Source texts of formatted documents
'''
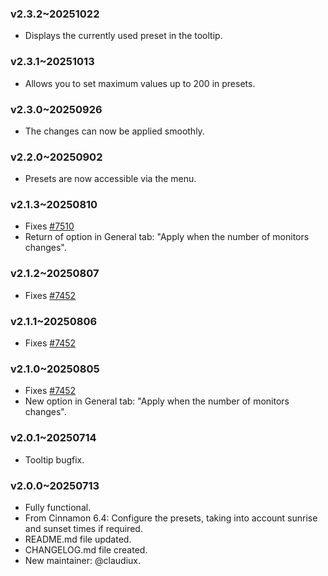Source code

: ### v2.3.2~20251022
* Displays the currently used preset in the tooltip.

### v2.3.1~20251013
* Allows you to set maximum values up to 200 in presets.

### v2.3.0~20250926
* The changes can now be applied smoothly.

### v2.2.0~20250902
* Presets are now accessible via the menu.

### v2.1.3~20250810
* Fixes [#7510](https://github.com/linuxmint/cinnamon-spices-applets/issues/7510)
* Return of option in General tab: "Apply when the number of monitors changes".

### v2.1.2~20250807
* Fixes [#7452](https://github.com/linuxmint/cinnamon-spices-applets/issues/7452)

### v2.1.1~20250806
* Fixes [#7452](https://github.com/linuxmint/cinnamon-spices-applets/issues/7452)

### v2.1.0~20250805
* Fixes [#7452](https://github.com/linuxmint/cinnamon-spices-applets/issues/7452)
* New option in General tab: "Apply when the number of monitors changes".

### v2.0.1~20250714
* Tooltip bugfix.


### v2.0.0~20250713
* Fully functional.
* From Cinnamon 6.4: Configure the presets, taking into account sunrise and sunset times if required.
* README.md file updated.
* CHANGELOG.md file created.
* New maintainer: @claudiux.
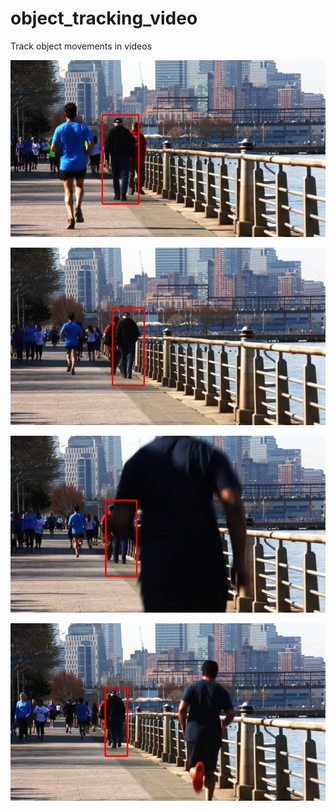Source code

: # object_tracking_video
Track object movements in videos

![Track man movements](https://github.com/olubiyiontheweb/object_tracking_video/blob/main/obj_track82.jpg)

![Track man movements](https://github.com/olubiyiontheweb/object_tracking_video/blob/main/obj_track277.jpg)

![Track man movements](https://github.com/olubiyiontheweb/object_tracking_video/blob/main/obj_track339.jpg)

![Track man movements](https://github.com/olubiyiontheweb/object_tracking_video/blob/main/obj_track741.0.jpg)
'''
◆ Aim of the task:
Above are the records; from them, give again exactly the lines from the one containing "### v2.1.3~20250810" through the one containing "times if required.", both included.

◆ Result for this exercise:
### v2.1.3~20250810
* Fixes [#7510](https://github.com/linuxmint/cinnamon-spices-applets/issues/7510)
* Return of option in General tab: "Apply when the number of monitors changes".

### v2.1.2~20250807
* Fixes [#7452](https://github.com/linuxmint/cinnamon-spices-applets/issues/7452)

### v2.1.1~20250806
* Fixes [#7452](https://github.com/linuxmint/cinnamon-spices-applets/issues/7452)

### v2.1.0~20250805
* Fixes [#7452](https://github.com/linuxmint/cinnamon-spices-applets/issues/7452)
* New option in General tab: "Apply when the number of monitors changes".

### v2.0.1~20250714
* Tooltip bugfix.


### v2.0.0~20250713
* Fully functional.
* From Cinnamon 6.4: Configure the presets, taking into account sunrise and sunset times if required.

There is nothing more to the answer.